--- The problem ---
Look below for the line that has "shop: Raumausstattung"; output exactly from it through the line that has "in at Zarahemla.", and leave the pictures out.

*** Data to process Section Begins ***

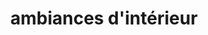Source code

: ---
title: "ambiances d'intérieur"
url: /saint-raphael/ambiances-dinterieur/
shop: Raumausstattung
---
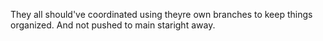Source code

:They all should've coordinated using theyre own branches to keep things organized. And not pushed to main staright away.
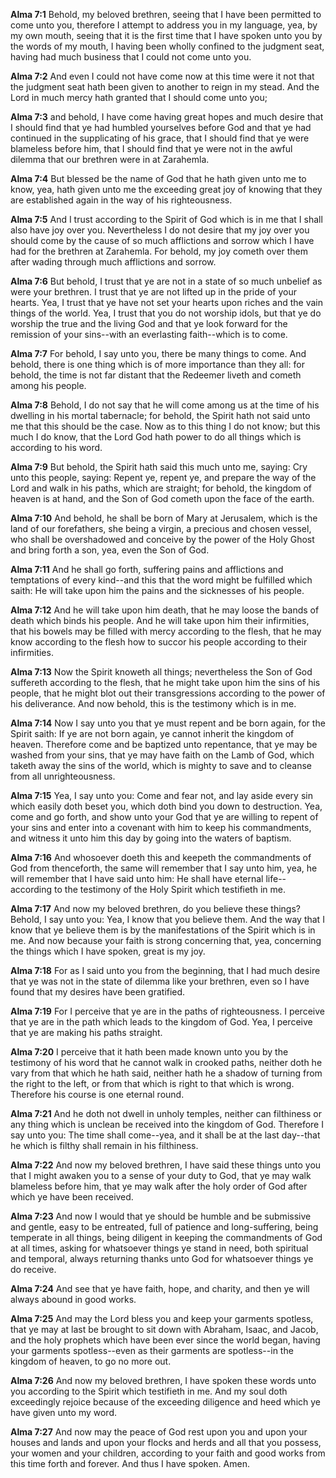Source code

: **Alma 7:1** Behold, my beloved brethren, seeing that I have been permitted to come unto you, therefore I attempt to address you in my language, yea, by my own mouth, seeing that it is the first time that I have spoken unto you by the words of my mouth, I having been wholly confined to the judgment seat, having had much business that I could not come unto you.

**Alma 7:2** And even I could not have come now at this time were it not that the judgment seat hath been given to another to reign in my stead. And the Lord in much mercy hath granted that I should come unto you;

**Alma 7:3** and behold, I have come having great hopes and much desire that I should find that ye had humbled yourselves before God and that ye had continued in the supplicating of his grace, that I should find that ye were blameless before him, that I should find that ye were not in the awful dilemma that our brethren were in at Zarahemla.

**Alma 7:4** But blessed be the name of God that he hath given unto me to know, yea, hath given unto me the exceeding great joy of knowing that they are established again in the way of his righteousness.

**Alma 7:5** And I trust according to the Spirit of God which is in me that I shall also have joy over you. Nevertheless I do not desire that my joy over you should come by the cause of so much afflictions and sorrow which I have had for the brethren at Zarahemla. For behold, my joy cometh over them after wading through much afflictions and sorrow.

**Alma 7:6** But behold, I trust that ye are not in a state of so much unbelief as were your brethren. I trust that ye are not lifted up in the pride of your hearts. Yea, I trust that ye have not set your hearts upon riches and the vain things of the world. Yea, I trust that you do not worship idols, but that ye do worship the true and the living God and that ye look forward for the remission of your sins--with an everlasting faith--which is to come.

**Alma 7:7** For behold, I say unto you, there be many things to come. And behold, there is one thing which is of more importance than they all: for behold, the time is not far distant that the Redeemer liveth and cometh among his people.

**Alma 7:8** Behold, I do not say that he will come among us at the time of his dwelling in his mortal tabernacle; for behold, the Spirit hath not said unto me that this should be the case. Now as to this thing I do not know; but this much I do know, that the Lord God hath power to do all things which is according to his word.

**Alma 7:9** But behold, the Spirit hath said this much unto me, saying: Cry unto this people, saying: Repent ye, repent ye, and prepare the way of the Lord and walk in his paths, which are straight; for behold, the kingdom of heaven is at hand, and the Son of God cometh upon the face of the earth.

**Alma 7:10** And behold, he shall be born of Mary at Jerusalem, which is the land of our forefathers, she being a virgin, a precious and chosen vessel, who shall be overshadowed and conceive by the power of the Holy Ghost and bring forth a son, yea, even the Son of God.

**Alma 7:11** And he shall go forth, suffering pains and afflictions and temptations of every kind--and this that the word might be fulfilled which saith: He will take upon him the pains and the sicknesses of his people.

**Alma 7:12** And he will take upon him death, that he may loose the bands of death which binds his people. And he will take upon him their infirmities, that his bowels may be filled with mercy according to the flesh, that he may know according to the flesh how to succor his people according to their infirmities.

**Alma 7:13** Now the Spirit knoweth all things; nevertheless the Son of God suffereth according to the flesh, that he might take upon him the sins of his people, that he might blot out their transgressions according to the power of his deliverance. And now behold, this is the testimony which is in me.

**Alma 7:14** Now I say unto you that ye must repent and be born again, for the Spirit saith: If ye are not born again, ye cannot inherit the kingdom of heaven. Therefore come and be baptized unto repentance, that ye may be washed from your sins, that ye may have faith on the Lamb of God, which taketh away the sins of the world, which is mighty to save and to cleanse from all unrighteousness.

**Alma 7:15** Yea, I say unto you: Come and fear not, and lay aside every sin which easily doth beset you, which doth bind you down to destruction. Yea, come and go forth, and show unto your God that ye are willing to repent of your sins and enter into a covenant with him to keep his commandments, and witness it unto him this day by going into the waters of baptism.

**Alma 7:16** And whosoever doeth this and keepeth the commandments of God from thenceforth, the same will remember that I say unto him, yea, he will remember that I have said unto him: He shall have eternal life--according to the testimony of the Holy Spirit which testifieth in me.

**Alma 7:17** And now my beloved brethren, do you believe these things? Behold, I say unto you: Yea, I know that you believe them. And the way that I know that ye believe them is by the manifestations of the Spirit which is in me. And now because your faith is strong concerning that, yea, concerning the things which I have spoken, great is my joy.

**Alma 7:18** For as I said unto you from the beginning, that I had much desire that ye was not in the state of dilemma like your brethren, even so I have found that my desires have been gratified.

**Alma 7:19** For I perceive that ye are in the paths of righteousness. I perceive that ye are in the path which leads to the kingdom of God. Yea, I perceive that ye are making his paths straight.

**Alma 7:20** I perceive that it hath been made known unto you by the testimony of his word that he cannot walk in crooked paths, neither doth he vary from that which he hath said, neither hath he a shadow of turning from the right to the left, or from that which is right to that which is wrong. Therefore his course is one eternal round.

**Alma 7:21** And he doth not dwell in unholy temples, neither can filthiness or any thing which is unclean be received into the kingdom of God. Therefore I say unto you: The time shall come--yea, and it shall be at the last day--that he which is filthy shall remain in his filthiness.

**Alma 7:22** And now my beloved brethren, I have said these things unto you that I might awaken you to a sense of your duty to God, that ye may walk blameless before him, that ye may walk after the holy order of God after which ye have been received.

**Alma 7:23** And now I would that ye should be humble and be submissive and gentle, easy to be entreated, full of patience and long-suffering, being temperate in all things, being diligent in keeping the commandments of God at all times, asking for whatsoever things ye stand in need, both spiritual and temporal, always returning thanks unto God for whatsoever things ye do receive.

**Alma 7:24** And see that ye have faith, hope, and charity, and then ye will always abound in good works.

**Alma 7:25** And may the Lord bless you and keep your garments spotless, that ye may at last be brought to sit down with Abraham, Isaac, and Jacob, and the holy prophets which have been ever since the world began, having your garments spotless--even as their garments are spotless--in the kingdom of heaven, to go no more out.

**Alma 7:26** And now my beloved brethren, I have spoken these words unto you according to the Spirit which testifieth in me. And my soul doth exceedingly rejoice because of the exceeding diligence and heed which ye have given unto my word.

**Alma 7:27** And now may the peace of God rest upon you and upon your houses and lands and upon your flocks and herds and all that you possess, your women and your children, according to your faith and good works from this time forth and forever. And thus I have spoken. Amen.

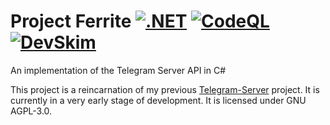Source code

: # Project Ferrite [![.NET](https://github.com/aykutalparslan/ferrite/actions/workflows/dotnet.yml/badge.svg)](https://github.com/aykutalparslan/ferrite/actions/workflows/dotnet.yml) [![CodeQL](https://github.com/aykutalparslan/ferrite/actions/workflows/codeql-analysis.yml/badge.svg)](https://github.com/aykutalparslan/ferrite/actions/workflows/codeql-analysis.yml) [![DevSkim](https://github.com/aykutalparslan/ferrite/actions/workflows/devskim.yml/badge.svg)](https://github.com/aykutalparslan/ferrite/actions/workflows/devskim.yml)
An implementation of the Telegram Server API in C#

This project is a reincarnation of my previous [Telegram-Server] project. 
It is currently in a very early stage of development. 
It is licensed under GNU AGPL-3.0.

[Telegram-Server]: <https://github.com/aykutalparslan/Telegram-Server/>
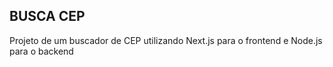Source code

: ## BUSCA CEP

Projeto de um buscador de CEP utilizando Next.js para o frontend e Node.js para o backend
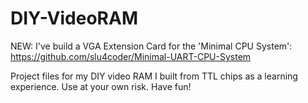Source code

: # DIY-VideoRAM

NEW: I've build a VGA Extension Card for the 'Minimal CPU System': https://github.com/slu4coder/Minimal-UART-CPU-System

Project files for my DIY video RAM I built from TTL chips as a learning experience. Use at your own risk. Have fun!
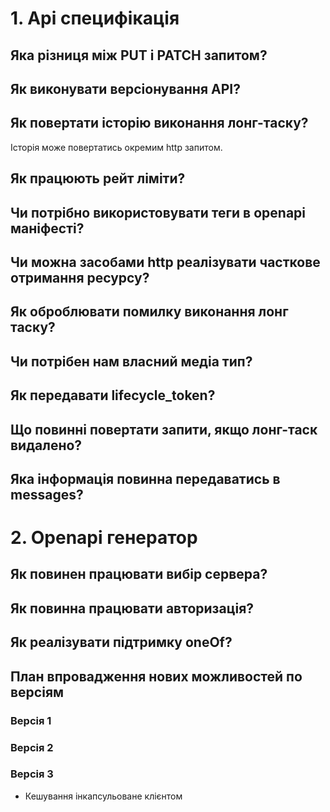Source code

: # 1. Api специфікація

## Яка різниця між PUT і PATCH запитом?

## Як виконувати версіонування API?

## Як повертати історію виконання лонг-таску?

Історія може повертатись окремим http запитом.

## Як працюють рейт ліміти?

## Чи потрібно використовувати теги в openapi маніфесті?

## Чи можна засобами http реалізувати часткове отримання ресурсу?

## Як оброблювати помилку виконання лонг таску?

## Чи потрібен нам власний медіа тип?

## Як передавати lifecycle_token?

## Що повинні повертати запити, якщо лонг-таск видалено?

## Яка інформація повинна передаватись в messages?

# 2. Openapi генератор

## Як повинен працювати вибір сервера?

## Як повинна працювати авторизація?

## Як реалізувати підтримку oneOf?

## План впровадження нових можливостей по версіям

### Версія 1

### Версія 2

### Версія 3

- Кешування інкапсульоване клієнтом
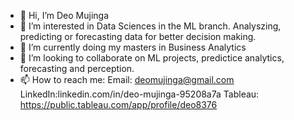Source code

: - 👋 Hi, I’m Deo Mujinga
- 👀 I’m interested in Data Sciences in the ML branch. Analyszing, predicting or forecasting data for better decision making.
- 🌱 I’m currently doing my masters in Business Analytics
- 💞️ I’m looking to collaborate on ML projects, predictice analytics, forecasting and perception.
- 📫 How to reach me:
     Email: deomujinga@gmail.com
     LinkedIn:linkedin.com/in/deo-mujinga-95208a7a
     Tableau: https://public.tableau.com/app/profile/deo8376

<!---
deomujinga/deomujinga is a ✨ special ✨ repository because its `README.md` (this file) appears on your GitHub profile.
You can click the Preview link to take a look at your changes.
--->
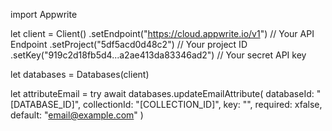 import Appwrite

let client = Client()
    .setEndpoint("https://cloud.appwrite.io/v1") // Your API Endpoint
    .setProject("5df5acd0d48c2") // Your project ID
    .setKey("919c2d18fb5d4...a2ae413da83346ad2") // Your secret API key

let databases = Databases(client)

let attributeEmail = try await databases.updateEmailAttribute(
    databaseId: "[DATABASE_ID]",
    collectionId: "[COLLECTION_ID]",
    key: "",
    required: xfalse,
    default: "email@example.com"
)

*** Data to process Section Ends ***

--- Task result ---
shop: Raumausstattung
---
Source code

:They all should've coordinated using theyre own branches to keep things organized. And not pushed to main staright away.
Source code

: **Alma 7:1** Behold, my beloved brethren, seeing that I have been permitted to come unto you, therefore I attempt to address you in my language, yea, by my own mouth, seeing that it is the first time that I have spoken unto you by the words of my mouth, I having been wholly confined to the judgment seat, having had much business that I could not come unto you.

**Alma 7:2** And even I could not have come now at this time were it not that the judgment seat hath been given to another to reign in my stead. And the Lord in much mercy hath granted that I should come unto you;

**Alma 7:3** and behold, I have come having great hopes and much desire that I should find that ye had humbled yourselves before God and that ye had continued in the supplicating of his grace, that I should find that ye were blameless before him, that I should find that ye were not in the awful dilemma that our brethren were in at Zarahemla.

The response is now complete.